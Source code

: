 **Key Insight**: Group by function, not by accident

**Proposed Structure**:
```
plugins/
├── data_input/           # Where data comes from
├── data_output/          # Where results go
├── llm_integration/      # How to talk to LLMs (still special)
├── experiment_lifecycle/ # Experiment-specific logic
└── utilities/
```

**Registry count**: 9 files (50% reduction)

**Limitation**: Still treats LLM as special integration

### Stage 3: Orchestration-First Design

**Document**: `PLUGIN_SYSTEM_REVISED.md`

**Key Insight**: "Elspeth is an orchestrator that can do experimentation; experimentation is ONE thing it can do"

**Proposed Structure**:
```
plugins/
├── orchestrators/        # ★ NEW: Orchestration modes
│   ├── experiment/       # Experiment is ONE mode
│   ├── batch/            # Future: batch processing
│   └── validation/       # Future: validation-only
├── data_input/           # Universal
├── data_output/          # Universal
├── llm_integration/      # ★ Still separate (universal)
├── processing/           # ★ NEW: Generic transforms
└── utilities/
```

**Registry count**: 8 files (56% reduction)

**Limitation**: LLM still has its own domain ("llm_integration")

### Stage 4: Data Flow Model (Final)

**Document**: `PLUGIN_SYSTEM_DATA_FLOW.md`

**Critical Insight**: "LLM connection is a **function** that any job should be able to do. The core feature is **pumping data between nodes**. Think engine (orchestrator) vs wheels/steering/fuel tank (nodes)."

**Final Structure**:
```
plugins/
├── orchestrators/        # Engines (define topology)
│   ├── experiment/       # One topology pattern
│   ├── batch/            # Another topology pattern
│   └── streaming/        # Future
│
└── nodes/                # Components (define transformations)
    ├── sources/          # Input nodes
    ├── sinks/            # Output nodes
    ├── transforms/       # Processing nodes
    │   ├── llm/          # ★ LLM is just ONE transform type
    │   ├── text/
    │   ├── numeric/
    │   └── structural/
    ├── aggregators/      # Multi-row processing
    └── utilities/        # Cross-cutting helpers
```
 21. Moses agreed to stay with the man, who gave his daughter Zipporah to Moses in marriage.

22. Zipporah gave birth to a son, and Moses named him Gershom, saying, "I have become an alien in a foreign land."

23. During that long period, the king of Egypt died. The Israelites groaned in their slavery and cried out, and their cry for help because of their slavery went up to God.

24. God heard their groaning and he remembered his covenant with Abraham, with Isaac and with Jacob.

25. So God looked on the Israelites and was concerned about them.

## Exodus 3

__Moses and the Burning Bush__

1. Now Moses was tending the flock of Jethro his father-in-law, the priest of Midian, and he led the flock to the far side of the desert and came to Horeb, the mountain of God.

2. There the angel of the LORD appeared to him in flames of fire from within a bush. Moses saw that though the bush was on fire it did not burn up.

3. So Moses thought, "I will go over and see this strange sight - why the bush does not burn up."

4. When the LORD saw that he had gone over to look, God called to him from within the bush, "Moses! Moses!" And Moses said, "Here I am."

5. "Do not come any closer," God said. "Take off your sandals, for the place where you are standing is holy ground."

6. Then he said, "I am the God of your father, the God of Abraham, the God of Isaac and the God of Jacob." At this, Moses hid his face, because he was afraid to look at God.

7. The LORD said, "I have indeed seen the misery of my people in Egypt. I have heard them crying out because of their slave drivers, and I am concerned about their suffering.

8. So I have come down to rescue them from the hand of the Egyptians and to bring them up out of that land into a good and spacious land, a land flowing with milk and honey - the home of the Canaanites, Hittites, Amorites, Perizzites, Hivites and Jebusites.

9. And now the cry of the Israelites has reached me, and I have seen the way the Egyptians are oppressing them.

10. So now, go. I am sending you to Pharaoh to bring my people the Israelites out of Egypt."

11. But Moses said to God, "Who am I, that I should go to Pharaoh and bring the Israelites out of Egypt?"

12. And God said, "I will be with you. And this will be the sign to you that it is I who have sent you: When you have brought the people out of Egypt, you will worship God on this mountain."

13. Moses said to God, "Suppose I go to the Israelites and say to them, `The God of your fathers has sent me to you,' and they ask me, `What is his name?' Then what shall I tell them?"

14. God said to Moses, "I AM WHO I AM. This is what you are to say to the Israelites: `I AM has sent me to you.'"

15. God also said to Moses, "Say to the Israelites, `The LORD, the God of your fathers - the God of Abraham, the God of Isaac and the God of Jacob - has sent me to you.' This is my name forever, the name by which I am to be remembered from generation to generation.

EXERCISE PROMPT:
Exactly as they appear above, return all of the records.

ANSWER:
Source code

: **Key Insight**: Group by function, not by accident

**Proposed Structure**:
```
plugins/
├── data_input/           # Where data comes from
├── data_output/          # Where results go
├── llm_integration/      # How to talk to LLMs (still special)
├── experiment_lifecycle/ # Experiment-specific logic
└── utilities/
```

**Registry count**: 9 files (50% reduction)

**Limitation**: Still treats LLM as special integration

### Stage 3: Orchestration-First Design

**Document**: `PLUGIN_SYSTEM_REVISED.md`

**Key Insight**: "Elspeth is an orchestrator that can do experimentation; experimentation is ONE thing it can do"

**Proposed Structure**:
```
plugins/
├── orchestrators/        # ★ NEW: Orchestration modes
│   ├── experiment/       # Experiment is ONE mode
│   ├── batch/            # Future: batch processing
│   └── validation/       # Future: validation-only
├── data_input/           # Universal
├── data_output/          # Universal
├── llm_integration/      # ★ Still separate (universal)
├── processing/           # ★ NEW: Generic transforms
└── utilities/
```

**Registry count**: 8 files (56% reduction)

**Limitation**: LLM still has its own domain ("llm_integration")

### Stage 4: Data Flow Model (Final)

**Document**: `PLUGIN_SYSTEM_DATA_FLOW.md`

**Critical Insight**: "LLM connection is a **function** that any job should be able to do. The core feature is **pumping data between nodes**. Think engine (orchestrator) vs wheels/steering/fuel tank (nodes)."

**Final Structure**:
```
plugins/
├── orchestrators/        # Engines (define topology)
│   ├── experiment/       # One topology pattern
│   ├── batch/            # Another topology pattern
│   └── streaming/        # Future
│
└── nodes/                # Components (define transformations)
    ├── sources/          # Input nodes
    ├── sinks/            # Output nodes
    ├── transforms/       # Processing nodes
    │   ├── llm/          # ★ LLM is just ONE transform type
    │   ├── text/
    │   ├── numeric/
    │   └── structural/
    ├── aggregators/      # Multi-row processing
    └── utilities/        # Cross-cutting helpers
```
 21. Moses agreed to stay with the man, who gave his daughter Zipporah to Moses in marriage.

22. Zipporah gave birth to a son, and Moses named him Gershom, saying, "I have become an alien in a foreign land."

23. During that long period, the king of Egypt died. The Israelites groaned in their slavery and cried out, and their cry for help because of their slavery went up to God.

24. God heard their groaning and he remembered his covenant with Abraham, with Isaac and with Jacob.

25. So God looked on the Israelites and was concerned about them.

## Exodus 3

__Moses and the Burning Bush__

1. Now Moses was tending the flock of Jethro his father-in-law, the priest of Midian, and he led the flock to the far side of the desert and came to Horeb, the mountain of God.

2. There the angel of the LORD appeared to him in flames of fire from within a bush. Moses saw that though the bush was on fire it did not burn up.

3. So Moses thought, "I will go over and see this strange sight - why the bush does not burn up."

4. When the LORD saw that he had gone over to look, God called to him from within the bush, "Moses! Moses!" And Moses said, "Here I am."

5. "Do not come any closer," God said. "Take off your sandals, for the place where you are standing is holy ground."

6. Then he said, "I am the God of your father, the God of Abraham, the God of Isaac and the God of Jacob." At this, Moses hid his face, because he was afraid to look at God.

7. The LORD said, "I have indeed seen the misery of my people in Egypt. I have heard them crying out because of their slave drivers, and I am concerned about their suffering.

8. So I have come down to rescue them from the hand of the Egyptians and to bring them up out of that land into a good and spacious land, a land flowing with milk and honey - the home of the Canaanites, Hittites, Amorites, Perizzites, Hivites and Jebusites.

9. And now the cry of the Israelites has reached me, and I have seen the way the Egyptians are oppressing them.

10. So now, go. I am sending you to Pharaoh to bring my people the Israelites out of Egypt."

11. But Moses said to God, "Who am I, that I should go to Pharaoh and bring the Israelites out of Egypt?"

12. And God said, "I will be with you. And this will be the sign to you that it is I who have sent you: When you have brought the people out of Egypt, you will worship God on this mountain."

13. Moses said to God, "Suppose I go to the Israelites and say to them, `The God of your fathers has sent me to you,' and they ask me, `What is his name?' Then what shall I tell them?"

14. God said to Moses, "I AM WHO I AM. This is what you are to say to the Israelites: `I AM has sent me to you.'"

15. God also said to Moses, "Say to the Israelites, `The LORD, the God of your fathers - the God of Abraham, the God of Isaac and the God of Jacob - has sent me to you.' This is my name forever, the name by which I am to be remembered from generation to generation.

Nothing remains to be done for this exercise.